April 19, 2024

After Weak Season, Networks Strive for Fresh Ideas

Some of the new series to be unveiled to advertisers in New York this week feature special-effects dinosaurs, an original musical, some period pieces and at least two importations of characters from Grimm’s Fairy Tales.

The networks, conceding that last year’s shows generated yawns among many viewers, are hoping to reap a windfall of advance financial commitments. Advertisers are prepared to increase significantly, perhaps by more than 10 percent, their spending on the networks’ fall season shows. And the programmers are looking to send the message that they recognize they have to find something other than a new round of police procedurals and sitcoms.

“We were looking for fresh,” said Bob Greenblatt, the new president of NBC Entertainment. “I really want people to see the concept for a show and go: ‘Oh wow. What’s that?’ ”

Mr. Greenblatt joined NBC from Showtime, a channel known, like many in cable, for more ground-breaking ideas for series. In the case of Showtime those included “Dexter” and “Weeds.”

“This doesn’t mean I want to put serial killers or pot-selling soccer moms on the air,” Mr. Greenblatt said. “But I do believe a little bit of bold, attention-getting ideas need to get to broadcast television.

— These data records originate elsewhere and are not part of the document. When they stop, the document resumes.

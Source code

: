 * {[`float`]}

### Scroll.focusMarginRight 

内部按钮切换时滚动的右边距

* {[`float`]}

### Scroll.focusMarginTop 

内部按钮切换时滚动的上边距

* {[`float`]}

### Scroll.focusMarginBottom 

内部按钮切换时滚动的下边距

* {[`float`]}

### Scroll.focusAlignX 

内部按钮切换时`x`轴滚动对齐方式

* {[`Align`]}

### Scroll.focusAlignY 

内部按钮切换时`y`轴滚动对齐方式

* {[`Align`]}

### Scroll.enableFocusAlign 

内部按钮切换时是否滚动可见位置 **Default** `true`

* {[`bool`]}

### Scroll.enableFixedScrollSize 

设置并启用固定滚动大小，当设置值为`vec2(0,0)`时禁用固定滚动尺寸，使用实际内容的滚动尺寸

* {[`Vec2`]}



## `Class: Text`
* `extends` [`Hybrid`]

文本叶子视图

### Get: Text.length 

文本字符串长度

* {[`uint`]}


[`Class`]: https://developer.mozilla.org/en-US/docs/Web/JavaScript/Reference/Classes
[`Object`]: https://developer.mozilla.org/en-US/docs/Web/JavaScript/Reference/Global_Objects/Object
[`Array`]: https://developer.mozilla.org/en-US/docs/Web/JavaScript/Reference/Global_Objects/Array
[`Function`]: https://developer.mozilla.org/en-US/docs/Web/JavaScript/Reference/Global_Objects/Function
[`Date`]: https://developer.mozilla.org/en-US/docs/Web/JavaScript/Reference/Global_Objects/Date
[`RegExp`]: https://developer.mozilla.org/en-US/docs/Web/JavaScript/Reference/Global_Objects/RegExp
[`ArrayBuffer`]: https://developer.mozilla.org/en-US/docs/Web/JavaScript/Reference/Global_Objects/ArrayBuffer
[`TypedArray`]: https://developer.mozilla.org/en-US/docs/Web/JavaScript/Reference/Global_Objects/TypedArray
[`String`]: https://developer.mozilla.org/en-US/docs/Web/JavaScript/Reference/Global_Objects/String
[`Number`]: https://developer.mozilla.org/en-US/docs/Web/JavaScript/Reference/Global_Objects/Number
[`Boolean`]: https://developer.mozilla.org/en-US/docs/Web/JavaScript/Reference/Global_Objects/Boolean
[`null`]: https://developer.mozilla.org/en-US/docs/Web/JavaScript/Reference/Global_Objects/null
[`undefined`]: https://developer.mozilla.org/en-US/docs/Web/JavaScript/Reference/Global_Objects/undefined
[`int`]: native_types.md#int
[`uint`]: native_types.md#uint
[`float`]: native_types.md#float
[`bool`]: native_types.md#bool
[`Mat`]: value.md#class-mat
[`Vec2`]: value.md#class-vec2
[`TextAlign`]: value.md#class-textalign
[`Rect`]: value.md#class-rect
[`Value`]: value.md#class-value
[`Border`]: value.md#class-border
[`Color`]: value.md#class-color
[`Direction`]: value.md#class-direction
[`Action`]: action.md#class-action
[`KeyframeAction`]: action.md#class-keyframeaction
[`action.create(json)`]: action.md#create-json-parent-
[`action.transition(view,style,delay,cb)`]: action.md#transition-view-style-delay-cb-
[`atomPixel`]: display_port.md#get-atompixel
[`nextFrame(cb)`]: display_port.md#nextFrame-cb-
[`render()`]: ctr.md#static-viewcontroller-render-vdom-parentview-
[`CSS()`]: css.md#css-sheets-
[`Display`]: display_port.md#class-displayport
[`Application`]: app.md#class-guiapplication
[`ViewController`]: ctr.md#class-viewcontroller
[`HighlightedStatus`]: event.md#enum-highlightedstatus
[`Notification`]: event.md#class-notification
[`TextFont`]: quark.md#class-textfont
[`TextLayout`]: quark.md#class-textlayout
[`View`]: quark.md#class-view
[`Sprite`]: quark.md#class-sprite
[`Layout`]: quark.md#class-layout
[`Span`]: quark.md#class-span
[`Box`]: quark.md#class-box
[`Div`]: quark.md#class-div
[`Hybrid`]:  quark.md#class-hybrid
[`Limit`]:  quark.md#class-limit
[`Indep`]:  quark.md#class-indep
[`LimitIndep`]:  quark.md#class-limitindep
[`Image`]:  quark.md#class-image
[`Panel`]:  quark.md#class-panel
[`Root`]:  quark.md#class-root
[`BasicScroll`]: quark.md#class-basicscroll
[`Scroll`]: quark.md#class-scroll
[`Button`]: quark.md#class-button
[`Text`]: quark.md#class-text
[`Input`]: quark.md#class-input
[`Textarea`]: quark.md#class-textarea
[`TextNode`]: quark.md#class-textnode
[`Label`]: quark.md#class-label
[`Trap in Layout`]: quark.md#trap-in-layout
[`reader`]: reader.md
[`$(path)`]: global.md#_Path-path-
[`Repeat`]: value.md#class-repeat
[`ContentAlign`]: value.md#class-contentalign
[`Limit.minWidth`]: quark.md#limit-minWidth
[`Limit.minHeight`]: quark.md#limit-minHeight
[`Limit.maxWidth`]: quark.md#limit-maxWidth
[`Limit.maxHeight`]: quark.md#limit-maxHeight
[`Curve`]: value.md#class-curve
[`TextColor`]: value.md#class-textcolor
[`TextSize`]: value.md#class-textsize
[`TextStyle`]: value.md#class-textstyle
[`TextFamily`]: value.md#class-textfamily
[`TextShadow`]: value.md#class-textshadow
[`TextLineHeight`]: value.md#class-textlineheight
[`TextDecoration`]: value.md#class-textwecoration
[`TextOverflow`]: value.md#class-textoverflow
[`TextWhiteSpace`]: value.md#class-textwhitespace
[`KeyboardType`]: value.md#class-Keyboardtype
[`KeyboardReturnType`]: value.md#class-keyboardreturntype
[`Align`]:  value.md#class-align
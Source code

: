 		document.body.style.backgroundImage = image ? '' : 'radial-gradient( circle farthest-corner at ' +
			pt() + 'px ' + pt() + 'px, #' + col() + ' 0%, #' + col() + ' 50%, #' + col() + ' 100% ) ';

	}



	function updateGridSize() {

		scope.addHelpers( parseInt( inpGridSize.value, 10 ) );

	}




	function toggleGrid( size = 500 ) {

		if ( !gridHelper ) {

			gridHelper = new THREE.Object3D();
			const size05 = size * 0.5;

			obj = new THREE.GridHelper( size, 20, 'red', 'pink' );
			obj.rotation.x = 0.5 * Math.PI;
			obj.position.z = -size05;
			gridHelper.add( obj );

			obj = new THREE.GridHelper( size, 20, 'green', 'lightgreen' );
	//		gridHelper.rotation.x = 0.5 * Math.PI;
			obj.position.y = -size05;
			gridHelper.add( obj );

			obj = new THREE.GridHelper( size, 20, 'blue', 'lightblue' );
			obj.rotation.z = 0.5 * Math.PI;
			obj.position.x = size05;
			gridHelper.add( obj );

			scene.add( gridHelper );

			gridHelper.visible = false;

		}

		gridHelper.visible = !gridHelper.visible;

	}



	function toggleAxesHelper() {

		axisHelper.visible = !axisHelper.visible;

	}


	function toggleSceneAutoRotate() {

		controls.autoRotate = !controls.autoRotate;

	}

I think the audience that found cable to be really irresistible also believes it.”

Paul Lee, the new president of ABC Entertainment, echoed that point, saying the lesson of last season was that the networks had to begin offering fresher ideas, or continue to have viewers drift off to cable channels.

Mr. Greenblatt and Mr. Lee are fresh ideas themselves, having taken over the entertainment divisions of NBC and ABC at a point where change certainly seemed necessary. NBC has suffered through one of the most severe droughts in prime time of any network in the last 20 years. And ABC has struggled to keep from ceding the advantage it gained from an influx of big hits seven years ago.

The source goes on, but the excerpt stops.